(Items listed in a dataset)
----------------

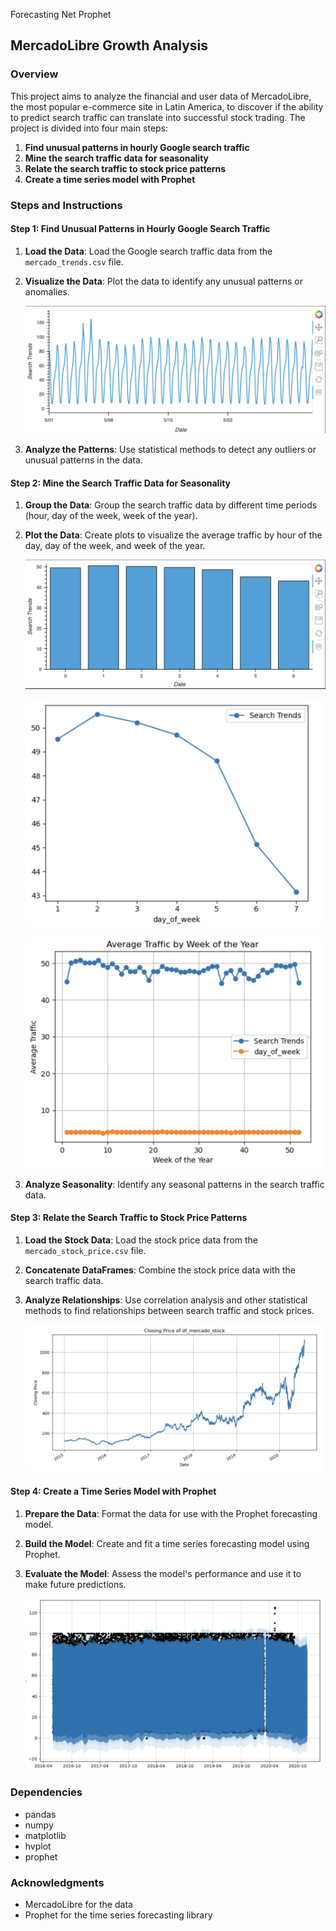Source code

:  Forecasting Net Prophet
## MercadoLibre Growth Analysis

### Overview

This project aims to analyze the financial and user data of MercadoLibre, the most popular e-commerce site in Latin America, to discover if the ability to predict search traffic can translate into successful stock trading. The project is divided into four main steps:

1. **Find unusual patterns in hourly Google search traffic**
2. **Mine the search traffic data for seasonality**
3. **Relate the search traffic to stock price patterns**
4. **Create a time series model with Prophet**

### Steps and Instructions

#### Step 1: Find Unusual Patterns in Hourly Google Search Traffic

1. **Load the Data**: Load the Google search traffic data from the `mercado_trends.csv` file.
2. **Visualize the Data**: Plot the data to identify any unusual patterns or anomalies.

    ![Unusual Patterns in Google Search Traffic](https://github.com/alghalia/Forecasting-Net-Prophet/blob/main/images/%201%20Unusual%20Patterns%20in%20Hourly%20Google%20Search%20Traffic.png)

3. **Analyze the Patterns**: Use statistical methods to detect any outliers or unusual patterns in the data.

#### Step 2: Mine the Search Traffic Data for Seasonality

1. **Group the Data**: Group the search traffic data by different time periods (hour, day of the week, week of the year).
2. **Plot the Data**: Create plots to visualize the average traffic by hour of the day, day of the week, and week of the year.

    ![Average Traffic by Hour](https://github.com/alghalia/Forecasting-Net-Prophet/blob/main/images/2.Average%20Traffic%20by%20Hour%20of%20the%20Day.png)
    
    ![Average Traffic by Day](https://github.com/alghalia/Forecasting-Net-Prophet/blob/main/images/3.Average%20Traffic%20by%20Day%20of%20the%20Week.png)
    
    ![Average Traffic by Week](https://github.com/alghalia/Forecasting-Net-Prophet/blob/main/images/4.Average%20trafic%20week%20of%20the%20year%20.png)

3. **Analyze Seasonality**: Identify any seasonal patterns in the search traffic data.

#### Step 3: Relate the Search Traffic to Stock Price Patterns

1. **Load the Stock Data**: Load the stock price data from the `mercado_stock_price.csv` file.
2. **Concatenate DataFrames**: Combine the stock price data with the search traffic data.
3. **Analyze Relationships**: Use correlation analysis and other statistical methods to find relationships between search traffic and stock prices.

    ![Search Traffic vs Stock Prices](https://github.com/alghalia/Forecasting-Net-Prophet/blob/main/images/5.Search%20Traffic%20vs.%20Stock%20Prices.jpg)

#### Step 4: Create a Time Series Model with Prophet

1. **Prepare the Data**: Format the data for use with the Prophet forecasting model.
2. **Build the Model**: Create and fit a time series forecasting model using Prophet.
3. **Evaluate the Model**: Assess the model's performance and use it to make future predictions.

   ![Time Series Forecast with Prophet](https://github.com/alghalia/Forecasting-Net-Prophet/blob/main/images/forcasting%20the%20net%20prophet.png)


### Dependencies

- pandas
- numpy
- matplotlib
- hvplot
- prophet

### Acknowledgments

- MercadoLibre for the data
- Prophet for the time series forecasting library
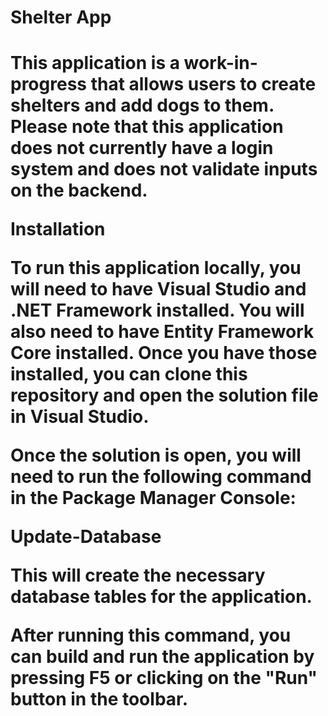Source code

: <h1>Shelter App<h1>

This application is a work-in-progress that allows users to create shelters and add dogs to them. Please note that this application does not currently have a login system and does not validate inputs on the backend.

Installation

To run this application locally, you will need to have Visual Studio and .NET Framework installed. You will also need to have Entity Framework Core installed. Once you have those installed, you can clone this repository and open the solution file in Visual Studio.

Once the solution is open, you will need to run the following command in the Package Manager Console:

Update-Database

This will create the necessary database tables for the application.

After running this command, you can build and run the application by pressing F5 or clicking on the "Run" button in the toolbar.
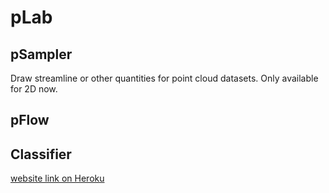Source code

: # pLab
## pSampler
Draw streamline or other quantities for point cloud datasets. Only available for 2D now.

## pFlow
## Classifier

[website link on Heroku](https://pointlab.herokuapp.com)

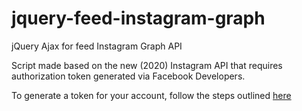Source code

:# jquery-feed-instagram-graph
jQuery Ajax for feed Instagram Graph API

Script made based on the new (2020) Instagram API that requires authorization token generated via Facebook Developers.

To generate a token for your account, follow the steps outlined <a href="https://www.mageplaza.com/kb/how-to-get-instagram-feed-access-token.html">here</a>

----------------

### WORK INSTRUCTIONS
Type out all of the records exactly, leaving out any picture.

### EXERCISE ANSWER
Source code

:  Forecasting Net Prophet
## MercadoLibre Growth Analysis

### Overview

This project aims to analyze the financial and user data of MercadoLibre, the most popular e-commerce site in Latin America, to discover if the ability to predict search traffic can translate into successful stock trading. The project is divided into four main steps:

1. **Find unusual patterns in hourly Google search traffic**
2. **Mine the search traffic data for seasonality**
3. **Relate the search traffic to stock price patterns**
4. **Create a time series model with Prophet**

### Steps and Instructions

#### Step 1: Find Unusual Patterns in Hourly Google Search Traffic

1. **Load the Data**: Load the Google search traffic data from the `mercado_trends.csv` file.
2. **Visualize the Data**: Plot the data to identify any unusual patterns or anomalies.

    ![Unusual Patterns in Google Search Traffic](https://github.com/alghalia/Forecasting-Net-Prophet/blob/main/images/%201%20Unusual%20Patterns%20in%20Hourly%20Google%20Search%20Traffic.png)

3. **Analyze the Patterns**: Use statistical methods to detect any outliers or unusual patterns in the data.

#### Step 2: Mine the Search Traffic Data for Seasonality

1. **Group the Data**: Group the search traffic data by different time periods (hour, day of the week, week of the year).
2. **Plot the Data**: Create plots to visualize the average traffic by hour of the day, day of the week, and week of the year.

    ![Average Traffic by Hour](https://github.com/alghalia/Forecasting-Net-Prophet/blob/main/images/2.Average%20Traffic%20by%20Hour%20of%20the%20Day.png)
    
    ![Average Traffic by Day](https://github.com/alghalia/Forecasting-Net-Prophet/blob/main/images/3.Average%20Traffic%20by%20Day%20of%20the%20Week.png)
    
    ![Average Traffic by Week](https://github.com/alghalia/Forecasting-Net-Prophet/blob/main/images/4.Average%20trafic%20week%20of%20the%20year%20.png)

3. **Analyze Seasonality**: Identify any seasonal patterns in the search traffic data.

#### Step 3: Relate the Search Traffic to Stock Price Patterns

1. **Load the Stock Data**: Load the stock price data from the `mercado_stock_price.csv` file.
2. **Concatenate DataFrames**: Combine the stock price data with the search traffic data.
3. **Analyze Relationships**: Use correlation analysis and other statistical methods to find relationships between search traffic and stock prices.

    ![Search Traffic vs Stock Prices](https://github.com/alghalia/Forecasting-Net-Prophet/blob/main/images/5.Search%20Traffic%20vs.%20Stock%20Prices.jpg)

#### Step 4: Create a Time Series Model with Prophet

1. **Prepare the Data**: Format the data for use with the Prophet forecasting model.
2. **Build the Model**: Create and fit a time series forecasting model using Prophet.
3. **Evaluate the Model**: Assess the model's performance and use it to make future predictions.

   ![Time Series Forecast with Prophet](https://github.com/alghalia/Forecasting-Net-Prophet/blob/main/images/forcasting%20the%20net%20prophet.png)


### Dependencies

- pandas
- numpy
- matplotlib
- hvplot
- prophet

### Acknowledgments

- MercadoLibre for the data
- Prophet for the time series forecasting library
Source code

: <h1>Shelter App<h1>

This application is a work-in-progress that allows users to create shelters and add dogs to them. Please note that this application does not currently have a login system and does not validate inputs on the backend.

Installation

To run this application locally, you will need to have Visual Studio and .NET Framework installed. You will also need to have Entity Framework Core installed. Once you have those installed, you can clone this repository and open the solution file in Visual Studio.

Once the solution is open, you will need to run the following command in the Package Manager Console:

Update-Database

This will create the necessary database tables for the application.

After running this command, you can build and run the application by pressing F5 or clicking on the "Run" button in the toolbar.
Source code

: # pLab
## pSampler
Draw streamline or other quantities for point cloud datasets. Only available for 2D now.

## pFlow
## Classifier

[website link on Heroku](https://pointlab.herokuapp.com)

Source code

:# jquery-feed-instagram-graph
jQuery Ajax for feed Instagram Graph API

Script made based on the new (2020) Instagram API that requires authorization token generated via Facebook Developers.

To generate a token for your account, follow the steps outlined <a href="https://www.mageplaza.com/kb/how-to-get-instagram-feed-access-token.html">here</a>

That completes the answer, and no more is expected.